Her accent is a blend. I know from her background she was born in the Middle East, grew up in England, and studied in America. In each sentence that she says, the words veer off into different accents. Sometimes she has the soft Rs and Ts of England; sometimes she has the purr and roll of the Middle East. The American accent seems to be there at the start and end of everything.

‘Good. I don’t like that. And I don’t like corporate speak. Too many people running things up flagpoles, putting pins in balloons, thinking of blue skies. Fuck ’em all,’ she says. ‘If I’m going to kill you, I tell you.’ She leans into me to whisper, like a friendly aside. ‘I’m not going to kill you. I always get someone else to do it.’

I spend a second trying to figure out how to respond, but she cracks a smile. ‘I’m kidding,’ she says. ‘Not about getting other people to do it, but I don’t want to get you killed.’

‘I, uh, thanks, I think?’

‘Here’s where we’re at,’ she says. We pivot and walk the aisle again. ‘I have a big deal going through. This time tomorrow? I own this city. All of it. And I don’t trust
anyone
not to fuck it up. I got word that someone in Glasgow was moving against me, and Dominic Porter was going to find out who it was. But he’s vanished. He called me a couple of days ago, but never spoke. On the line, you know what I heard?’

‘What?’

‘Two shots. You’re the best hit man in town. Hey, that’s sexist, isn’t it? What should we call it? Hit person? Hitter?’

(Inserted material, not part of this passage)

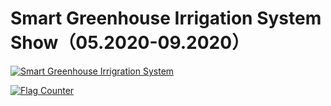# Smart Greenhouse Irrigation System Show（05.2020-09.2020）
[![Smart Greenhouse Irrigration System](https://res.cloudinary.com/marcomontalbano/image/upload/v1654682824/video_to_markdown/images/youtube--n6UJMdB_ueU-c05b58ac6eb4c4700831b2b3070cd403.jpg)](https://youtu.be/n6UJMdB_ueU "Smart Greenhouse Irrigration System")


<a href="https://info.flagcounter.com/o0K2"><img src="https://s05.flagcounter.com/count2_CA/o0K2/bg_FFFFFF/txt_000000/border_CCCCCC/columns_2/maxflags_10/viewers_0/labels_0/pageviews_0/flags_0/percent_0/" alt="Flag Counter" border="0"></a>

‘Call it whatever you like.’

‘Okay. Hitter. You’re the best. So I’m thinking, if Dominic Porter was killed, then the person who ordered it will be the person I need to know about. And, since you’re the best in town, you’re the person most likely to have pulled that trigger.’

I try the same tactic I took with Joe. ‘I wasn’t hired to kill Dominic Porter.’

She stops walking and peers up at me. Those eyes burn right in. It takes everything I have not to flinch.

‘These ones, I think.’ She looks down at her shoes, then smiles at the staff against the back wall. ‘Yes, I’ll take these. And all the ones I tried on. Thank you, girls.’

Khan turns to me again. ‘This morning, another man who worked for me got killed. Blown up. Alex Pennan. You believe that? Sky high. Just like in the movies. I hear you’d be the best person for that, too.’

‘I didn’t kill Alex Pennan.’

My party trick was starting to wear thin.

Khan puts a hand on my arm. ‘You’re telling the truth there. But there’s something you’re not saying, isn’t there?’ When I don’t answer she says. ‘Okay. I respect loyalty. Maybe if you’re as good as they say, and you’ve been paid, you don’t want to break anyone’s confidence. Look at it this way, if you
did
get paid to do it, and you
do
know anything else, then if you tell me before 1 p.m. tomorrow, I’ll let you name your fee. If you know and you
don’t
tell me? Then I’ll be making one of those calls to someone else.’

1 p.m. tomorrow.

There’s the deadline.

I can throw Joe under the bus right here. I know he’s plotting to move on her, and I know who at least two of his accomplices are. But I don’t. I’ve known Joe longer than I’ve known Khan, and I’m not looking to take sides. Let them do whatever they want. All I need to do is keep my head down and stay out of it. And now I know how long I need to lay low for.

And it’s not just me.

This mess has already taken a lot of people. Dominic Porter. Cal. Paula. If I tell Asma what’s really going on, that might lead to Baz and Nazi Steve getting involved, and I kinda liked them.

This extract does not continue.